TASK REQUIREMENTS:
Images excluded, return every record exactly as it reads.

SOURCE DATA:
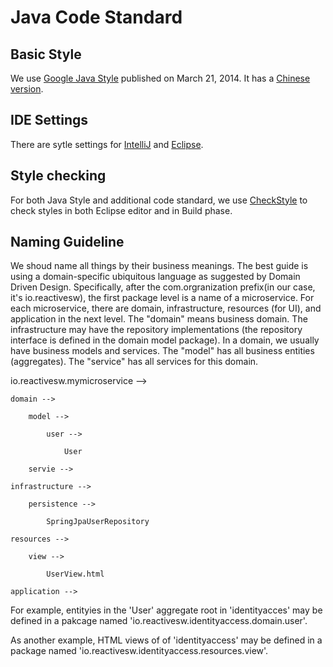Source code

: # Java Code Standard 

## Basic Style
We use [Google Java Style](https://google.github.io/styleguide/javaguide.html) published on March 21, 2014. It has a [Chinese version](http://blog.mosil.biz/2014/05/java-style-guide/).

## IDE Settings
There are sytle settings for [IntelliJ](https://github.com/google/styleguide/blob/gh-pages/intellij-java-google-style.xml) and [Eclipse](https://github.com/google/styleguide/blob/gh-pages/eclipse-java-google-style.xml).

## Style checking
For both Java Style and additional code standard, we use [CheckStyle](http://checkstyle.sourceforge.net/) to check styles in both Eclipse editor and in Build phase. 

## Naming Guideline
We shoud name all things by their business meanings. The best guide is using a domain-specific ubiquitous language as suggested by Domain Driven Design. Specifically, after the com.orgranization prefix(in our case, it's io.reactivesw), the first package level is a name of a microservice. For each microservice, there are domain, infrastructure, resources (for UI), and application in the next level. The "domain" means business domain. The infrastructure may have the repository implementations (the repository interface is defined in the domain model package). In a domain, we usually have business models and services. The "model" has all business entities (aggregates). The "service" has all services for this domain. 

io.reactivesw.mymicroservice -->

    domain -->
    
        model -->
        
            user -->
            
                User
                
        servie -->
        
    infrastructure -->
    
        persistence -->
        
            SpringJpaUserRepository
            
    resources -->
    
        view -->
        
            UserView.html
            
    application -->
        
            

For example, entityies in the 'User' aggregate root in 'identityacces' may be defined in a pakcage named 'io.reactivesw.identityaccess.domain.user'. 

As another example, HTML views of of 'identityaccess' may be defined in a package named 'io.reactivesw.identityaccess.resources.view'.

ANSWER SECTION:
Source code

: # Java Code Standard 

## Basic Style
We use [Google Java Style](https://google.github.io/styleguide/javaguide.html) published on March 21, 2014. It has a [Chinese version](http://blog.mosil.biz/2014/05/java-style-guide/).

## IDE Settings
There are sytle settings for [IntelliJ](https://github.com/google/styleguide/blob/gh-pages/intellij-java-google-style.xml) and [Eclipse](https://github.com/google/styleguide/blob/gh-pages/eclipse-java-google-style.xml).

## Style checking
For both Java Style and additional code standard, we use [CheckStyle](http://checkstyle.sourceforge.net/) to check styles in both Eclipse editor and in Build phase. 

## Naming Guideline
We shoud name all things by their business meanings. The best guide is using a domain-specific ubiquitous language as suggested by Domain Driven Design. Specifically, after the com.orgranization prefix(in our case, it's io.reactivesw), the first package level is a name of a microservice. For each microservice, there are domain, infrastructure, resources (for UI), and application in the next level. The "domain" means business domain. The infrastructure may have the repository implementations (the repository interface is defined in the domain model package). In a domain, we usually have business models and services. The "model" has all business entities (aggregates). The "service" has all services for this domain. 

io.reactivesw.mymicroservice -->

    domain -->
    
        model -->
        
            user -->
            
                User
                
        servie -->
        
    infrastructure -->
    
        persistence -->
        
            SpringJpaUserRepository
            
    resources -->
    
        view -->
        
            UserView.html
            
    application -->
        
            

For example, entityies in the 'User' aggregate root in 'identityacces' may be defined in a pakcage named 'io.reactivesw.identityaccess.domain.user'. 

As another example, HTML views of of 'identityaccess' may be defined in a package named 'io.reactivesw.identityaccess.resources.view'.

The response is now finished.